「BitcoinとEthereumって何が違うの?」というのは、初心者が必ずぶつかる疑問だ。
どちらもブロックチェーン技術を使っているし、どちらも「暗号資産(仮想通貨)」として有名。でも、実はこの2つ、まったく別の目的を持って生まれたものだ。
結論から言うと、
- Bitcoinはスコア帳(台帳)。誰がどれだけコインを持っているかを記録するもの。
- Ethereumはゲームの世界(ステートマシン)。スマートコントラクトというプログラムを実行して、さまざまなアプリやルールを動かすもの。
この違いを理解すると、Ethereumが「ただの暗号資産の一種」ではなく、「未来のインフラ」になりうる理由が見えてくる。
Bitcoinはスコア帳
Bitcoinは、2009年にサトシ・ナカモトが作った「デジタルのお金」だ。中央銀行や政府を通さずに、誰でも自由に送金できる仕組みとして登場した。
Bitcoinのシステムは「誰がどれだけ持っているか」を記録する台帳(レジャー)になっている。これは、銀行の残高管理と同じようなものだが、すべての取引履歴がブロックチェーン上に公開され、みんなで監視する形になっている。
例えば、
- AさんがBさんに1BTCを送る。
- その取引がブロックチェーンに記録される。
- みんなが「OK、Aさんの残高が減って、Bさんの残高が増えたね」と確認する。
このように、Bitcoinは「お金を送る・受け取る」という単純な用途に特化している。
Ethereumはゲームの世界
一方、Ethereumは2015年にヴィタリック・ブテリンが「もっと自由度の高いブロックチェーンを作ろう」として開発したものだ。
Ethereumは、単なる「スコア帳」ではなく、「状態(ステート)」を持つことができる。
例えば、
- 「このNFTは誰のものか?」
- 「このスマートコントラクトはどんなルールで動くのか?」
- 「このゲームアイテムはどのアカウントに属しているのか?」
こういった情報を、Ethereumのブロックチェーン上で管理できる。
つまり、Ethereumは「記録するだけの台帳」ではなく、「アプリやプログラムを動かせるプラットフォーム」なのだ。
スマートコントラクトが違いを生む
Ethereumの最大の特徴はスマートコントラクトだ。
スマートコントラクトは、ブロックチェーン上で動くプログラムのこと。

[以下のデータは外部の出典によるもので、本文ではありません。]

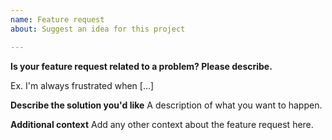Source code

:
```yaml
---
name: Feature request
about: Suggest an idea for this project

---
```


<!-- READ THIS FIRST:
 - This is for feature requests only, if you want to have a certain new sensor/module supported, please use the "new integration" template.
 - Please be as descriptive as possible, especially use-cases that can otherwise not be solved boost the problem's priority.
-->

**Is your feature request related to a problem? Please describe.**
<!-- 
A clear and concise description of what the problem is. 
-->
Ex. I'm always frustrated when [...]

**Describe the solution you'd like**
A description of what you want to happen.

**Additional context**
Add any other context about the feature request here.
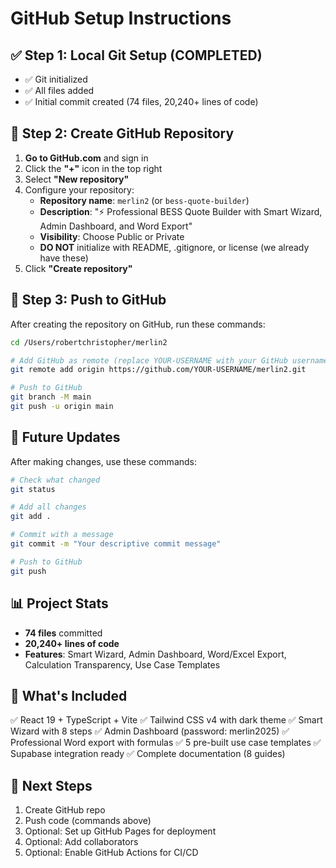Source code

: # GitHub Setup Instructions

## ✅ Step 1: Local Git Setup (COMPLETED)
- ✅ Git initialized
- ✅ All files added
- ✅ Initial commit created (74 files, 20,240+ lines of code)

## 📝 Step 2: Create GitHub Repository

1. **Go to GitHub.com** and sign in
2. Click the **"+"** icon in the top right
3. Select **"New repository"**
4. Configure your repository:
   - **Repository name**: `merlin2` (or `bess-quote-builder`)
   - **Description**: "⚡ Professional BESS Quote Builder with Smart Wizard, Admin Dashboard, and Word Export"
   - **Visibility**: Choose Public or Private
   - **DO NOT** initialize with README, .gitignore, or license (we already have these)
5. Click **"Create repository"**

## 🚀 Step 3: Push to GitHub

After creating the repository on GitHub, run these commands:

```bash
cd /Users/robertchristopher/merlin2

# Add GitHub as remote (replace YOUR-USERNAME with your GitHub username)
git remote add origin https://github.com/YOUR-USERNAME/merlin2.git

# Push to GitHub
git branch -M main
git push -u origin main
```

## 🔄 Future Updates

After making changes, use these commands:

```bash
# Check what changed
git status

# Add all changes
git add .

# Commit with a message
git commit -m "Your descriptive commit message"

# Push to GitHub
git push
```

## 📊 Project Stats
- **74 files** committed
- **20,240+ lines of code**
- **Features**: Smart Wizard, Admin Dashboard, Word/Excel Export, Calculation Transparency, Use Case Templates

## 🎯 What's Included
✅ React 19 + TypeScript + Vite
✅ Tailwind CSS v4 with dark theme
✅ Smart Wizard with 8 steps
✅ Admin Dashboard (password: merlin2025)
✅ Professional Word export with formulas
✅ 5 pre-built use case templates
✅ Supabase integration ready
✅ Complete documentation (8 guides)

## 🔗 Next Steps
1. Create GitHub repo
2. Push code (commands above)
3. Optional: Set up GitHub Pages for deployment
4. Optional: Add collaborators
5. Optional: Enable GitHub Actions for CI/CD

普通の契約(例えば「AさんがBさんにお金を払ったら、商品を送る」)を、自動化できる。
例えば、
- 「誰かが1ETH送ったら、自動でNFTを発行する」
- 「ある期限が過ぎたら、預けたお金がロックされる」
こういうルールをあらかじめプログラムにしておけば、人の手を介さずに実行される。
この仕組みがあるからこそ、EthereumではDeFi(分散型金融)やNFT、ブロックチェーンゲームなど、さまざまなアプリが動く。
まとめ:スコア帳 vs. ゲームの世界
- Bitcoinはスコア帳。ただし、分散化されていて、改ざんされることのない安全な台帳。
- Ethereumはゲームの世界。状態を管理し、スマートコントラクトを使ってプログラムを実行できる。
Bitcoinは「デジタルゴールド」として価値の保存に使われ、Ethereumは「分散型アプリのプラットフォーム」として、さまざまな機能を提供する。
今後、Ethereumがさらに進化し、EVM(Ethereum Virtual Machine)も高速化・低コスト化されることで、より多くのアプリがEthereum上で動くようになるだろう。
BitcoinとEthereum、どちらもすごい技術だが、その目的がまったく違うことを理解しておくと、それぞれの可能性がより明確に見えてくる。